* [TASK]:
From the first line of the entries below through the line bearing "each client machine.", write out each line exactly. Omit pictures.

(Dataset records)
+ + +

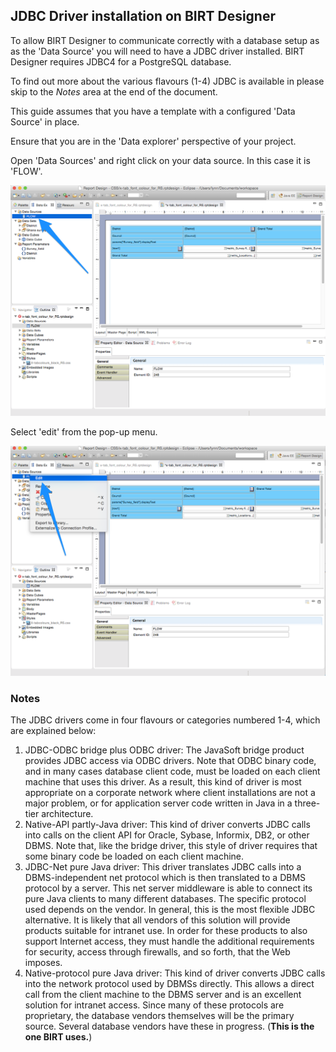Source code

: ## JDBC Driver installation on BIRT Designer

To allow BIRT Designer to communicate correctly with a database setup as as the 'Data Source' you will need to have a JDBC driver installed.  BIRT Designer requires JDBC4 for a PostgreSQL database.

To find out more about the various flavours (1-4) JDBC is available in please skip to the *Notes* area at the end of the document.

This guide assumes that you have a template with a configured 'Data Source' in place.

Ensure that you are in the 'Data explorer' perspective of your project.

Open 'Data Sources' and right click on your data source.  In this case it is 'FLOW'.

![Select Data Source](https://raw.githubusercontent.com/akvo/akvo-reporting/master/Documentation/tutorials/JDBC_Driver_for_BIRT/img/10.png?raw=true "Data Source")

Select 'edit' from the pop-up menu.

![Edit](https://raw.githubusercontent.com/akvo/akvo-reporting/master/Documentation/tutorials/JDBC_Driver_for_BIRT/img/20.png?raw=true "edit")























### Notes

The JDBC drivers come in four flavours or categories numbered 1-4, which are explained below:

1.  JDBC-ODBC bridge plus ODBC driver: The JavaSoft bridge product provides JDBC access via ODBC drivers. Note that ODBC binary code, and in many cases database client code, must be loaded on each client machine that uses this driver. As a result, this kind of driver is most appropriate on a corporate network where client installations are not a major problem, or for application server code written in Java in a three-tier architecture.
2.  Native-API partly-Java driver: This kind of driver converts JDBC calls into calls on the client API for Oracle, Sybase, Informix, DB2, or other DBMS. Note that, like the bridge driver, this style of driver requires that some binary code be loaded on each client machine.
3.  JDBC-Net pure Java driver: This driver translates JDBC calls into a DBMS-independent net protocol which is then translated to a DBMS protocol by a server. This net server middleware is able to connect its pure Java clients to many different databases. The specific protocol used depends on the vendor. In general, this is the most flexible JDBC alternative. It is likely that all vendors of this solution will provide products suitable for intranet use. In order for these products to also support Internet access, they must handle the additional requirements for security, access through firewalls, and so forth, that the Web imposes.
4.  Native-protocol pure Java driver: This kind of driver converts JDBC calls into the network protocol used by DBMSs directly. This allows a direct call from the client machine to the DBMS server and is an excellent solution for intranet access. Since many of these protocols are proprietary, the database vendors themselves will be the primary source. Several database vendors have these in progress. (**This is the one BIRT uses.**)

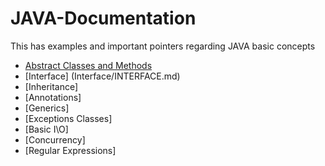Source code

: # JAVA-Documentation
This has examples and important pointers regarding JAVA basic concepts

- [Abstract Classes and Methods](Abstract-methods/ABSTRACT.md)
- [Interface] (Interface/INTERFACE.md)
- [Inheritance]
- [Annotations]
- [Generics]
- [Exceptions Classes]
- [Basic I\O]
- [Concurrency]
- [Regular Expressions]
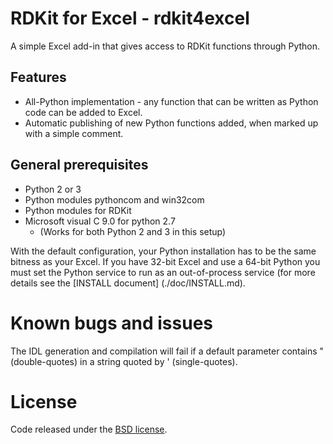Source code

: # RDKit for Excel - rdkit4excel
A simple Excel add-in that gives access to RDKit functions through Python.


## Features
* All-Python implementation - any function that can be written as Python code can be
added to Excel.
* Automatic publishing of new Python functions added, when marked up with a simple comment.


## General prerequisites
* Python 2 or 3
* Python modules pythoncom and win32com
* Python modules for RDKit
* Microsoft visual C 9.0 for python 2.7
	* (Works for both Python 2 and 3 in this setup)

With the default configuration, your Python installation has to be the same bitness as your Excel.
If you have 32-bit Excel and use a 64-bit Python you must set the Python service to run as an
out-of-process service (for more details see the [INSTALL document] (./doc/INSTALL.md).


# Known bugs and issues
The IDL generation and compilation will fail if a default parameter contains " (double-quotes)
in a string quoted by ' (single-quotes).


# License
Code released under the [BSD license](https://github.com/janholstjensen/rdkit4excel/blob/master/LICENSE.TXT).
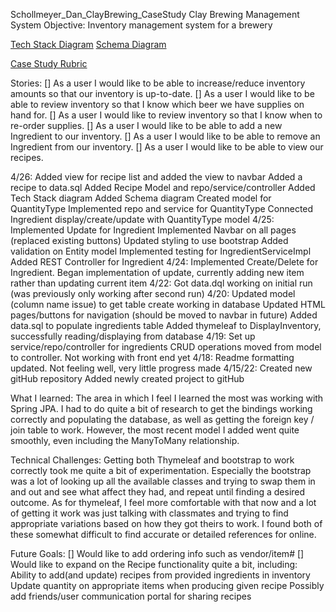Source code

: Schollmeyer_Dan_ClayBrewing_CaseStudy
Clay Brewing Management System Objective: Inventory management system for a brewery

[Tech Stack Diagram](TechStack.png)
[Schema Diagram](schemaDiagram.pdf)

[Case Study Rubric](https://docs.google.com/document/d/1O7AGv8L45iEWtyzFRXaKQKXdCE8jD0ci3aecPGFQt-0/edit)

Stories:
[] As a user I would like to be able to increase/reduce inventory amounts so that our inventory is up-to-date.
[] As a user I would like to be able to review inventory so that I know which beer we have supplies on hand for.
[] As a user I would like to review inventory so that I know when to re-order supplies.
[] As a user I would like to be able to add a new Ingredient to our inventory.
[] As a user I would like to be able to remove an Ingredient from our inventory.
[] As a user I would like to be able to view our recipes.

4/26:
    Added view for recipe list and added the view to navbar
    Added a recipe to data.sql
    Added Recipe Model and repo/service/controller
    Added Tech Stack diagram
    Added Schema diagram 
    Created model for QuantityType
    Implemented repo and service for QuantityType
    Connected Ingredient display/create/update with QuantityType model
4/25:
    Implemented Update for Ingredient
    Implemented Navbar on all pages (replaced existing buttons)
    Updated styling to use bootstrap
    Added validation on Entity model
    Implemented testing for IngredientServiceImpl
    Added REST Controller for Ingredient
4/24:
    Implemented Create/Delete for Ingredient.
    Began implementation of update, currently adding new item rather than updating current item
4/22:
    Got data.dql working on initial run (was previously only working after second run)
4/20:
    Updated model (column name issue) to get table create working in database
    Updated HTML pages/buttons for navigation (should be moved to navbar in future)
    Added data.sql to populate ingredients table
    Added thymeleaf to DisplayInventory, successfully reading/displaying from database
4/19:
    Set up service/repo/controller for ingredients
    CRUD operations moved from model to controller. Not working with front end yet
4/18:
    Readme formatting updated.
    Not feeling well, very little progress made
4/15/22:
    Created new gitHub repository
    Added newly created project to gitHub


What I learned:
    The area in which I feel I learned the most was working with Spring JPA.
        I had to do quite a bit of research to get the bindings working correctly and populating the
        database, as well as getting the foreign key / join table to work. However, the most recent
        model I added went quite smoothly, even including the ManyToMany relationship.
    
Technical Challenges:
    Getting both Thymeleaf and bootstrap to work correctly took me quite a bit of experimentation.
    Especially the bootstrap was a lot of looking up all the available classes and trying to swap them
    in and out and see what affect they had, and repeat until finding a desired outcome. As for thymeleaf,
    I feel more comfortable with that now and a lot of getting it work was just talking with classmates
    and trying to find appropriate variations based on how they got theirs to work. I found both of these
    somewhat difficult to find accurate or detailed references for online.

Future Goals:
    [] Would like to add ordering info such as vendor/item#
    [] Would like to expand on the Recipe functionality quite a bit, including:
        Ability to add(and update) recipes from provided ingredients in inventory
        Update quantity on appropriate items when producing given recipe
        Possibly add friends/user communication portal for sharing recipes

+ + +

* [EXERCISE RESPONSE]:
Source code

: ## JDBC Driver installation on BIRT Designer

To allow BIRT Designer to communicate correctly with a database setup as as the 'Data Source' you will need to have a JDBC driver installed.  BIRT Designer requires JDBC4 for a PostgreSQL database.

To find out more about the various flavours (1-4) JDBC is available in please skip to the *Notes* area at the end of the document.

This guide assumes that you have a template with a configured 'Data Source' in place.

Ensure that you are in the 'Data explorer' perspective of your project.

Open 'Data Sources' and right click on your data source.  In this case it is 'FLOW'.

![Select Data Source](https://raw.githubusercontent.com/akvo/akvo-reporting/master/Documentation/tutorials/JDBC_Driver_for_BIRT/img/10.png?raw=true "Data Source")

Select 'edit' from the pop-up menu.

![Edit](https://raw.githubusercontent.com/akvo/akvo-reporting/master/Documentation/tutorials/JDBC_Driver_for_BIRT/img/20.png?raw=true "edit")























### Notes

The JDBC drivers come in four flavours or categories numbered 1-4, which are explained below:

1.  JDBC-ODBC bridge plus ODBC driver: The JavaSoft bridge product provides JDBC access via ODBC drivers. Note that ODBC binary code, and in many cases database client code, must be loaded on each client machine that uses this driver. As a result, this kind of driver is most appropriate on a corporate network where client installations are not a major problem, or for application server code written in Java in a three-tier architecture.
2.  Native-API partly-Java driver: This kind of driver converts JDBC calls into calls on the client API for Oracle, Sybase, Informix, DB2, or other DBMS. Note that, like the bridge driver, this style of driver requires that some binary code be loaded on each client machine.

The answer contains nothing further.